Goto and Loops - NOT a goto discussion

Started by
19 comments, last by alvaro 11 years, 3 months ago
Oddly however, I left the loop definition like this, without initializing i to 0:

for ( int i; i < 3; i++)
and it compiled.


As I said, it's illegal to jump in a block with an automatic variable with an initializer. If it's a POD type, like an int, without an initializer, it's legal to jump into a block that contains it. In C++98/03 it's illegal to jump into a scope with a non-POD type with or without an intializer. In C++11 the rules are basically the same, but are described in a more complex manner because of the shades of what is considered POD.
Advertisement
I don't know why I had the idea that the stack was dealt with inside a function, instead of only on a function level. I suppose language syntax and scoping rules made me assume it worked like that, but in retrospect, I don't think I've read anything to indicate it.

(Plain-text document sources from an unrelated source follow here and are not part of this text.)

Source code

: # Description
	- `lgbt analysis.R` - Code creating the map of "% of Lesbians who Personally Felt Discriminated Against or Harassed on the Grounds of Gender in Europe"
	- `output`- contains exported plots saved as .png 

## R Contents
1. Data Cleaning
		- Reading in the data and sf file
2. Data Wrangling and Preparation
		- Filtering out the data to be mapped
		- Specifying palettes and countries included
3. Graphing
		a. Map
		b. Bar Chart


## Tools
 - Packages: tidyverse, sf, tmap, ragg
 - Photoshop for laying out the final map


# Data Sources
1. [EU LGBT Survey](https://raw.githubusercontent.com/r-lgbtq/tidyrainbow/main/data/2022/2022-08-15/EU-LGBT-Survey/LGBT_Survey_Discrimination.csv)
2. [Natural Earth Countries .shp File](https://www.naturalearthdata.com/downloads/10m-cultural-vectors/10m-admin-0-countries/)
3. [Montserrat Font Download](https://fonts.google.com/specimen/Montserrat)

It's a sensible assumption about the implementation of the underlying C++ memory model. There is in fact nothing in C++ that mandates the use of a stack for anything. It is quite possible (provably so, because it's been done) to have a C compiler for hardware that does not support stack operations, and I imagine it's equally as possible to do so for C++. I'm not saying it wouldn't be a pain, but technically possible.

The very use of the common misnomers "on the stack" or "on the heap" when referring to automatic or free storage respectively can cause a good deal of confusion when people find out that's not how things really work.

Stephen M. Webb
Professional Free Software Developer

The very use of the common misnomers "on the stack" or "on the heap" when referring to automatic or free storage respectively can cause a good deal of confusion when people find out that's not how things really work.

How are those misnomers? If you look in the Wikipedia page about memory management, dynamic memory allocation is described as "allocating portions of a large pool of memory called the heap". The C standard doesn't mention "heap" anywhere, but it doesn't mention "free storage" either.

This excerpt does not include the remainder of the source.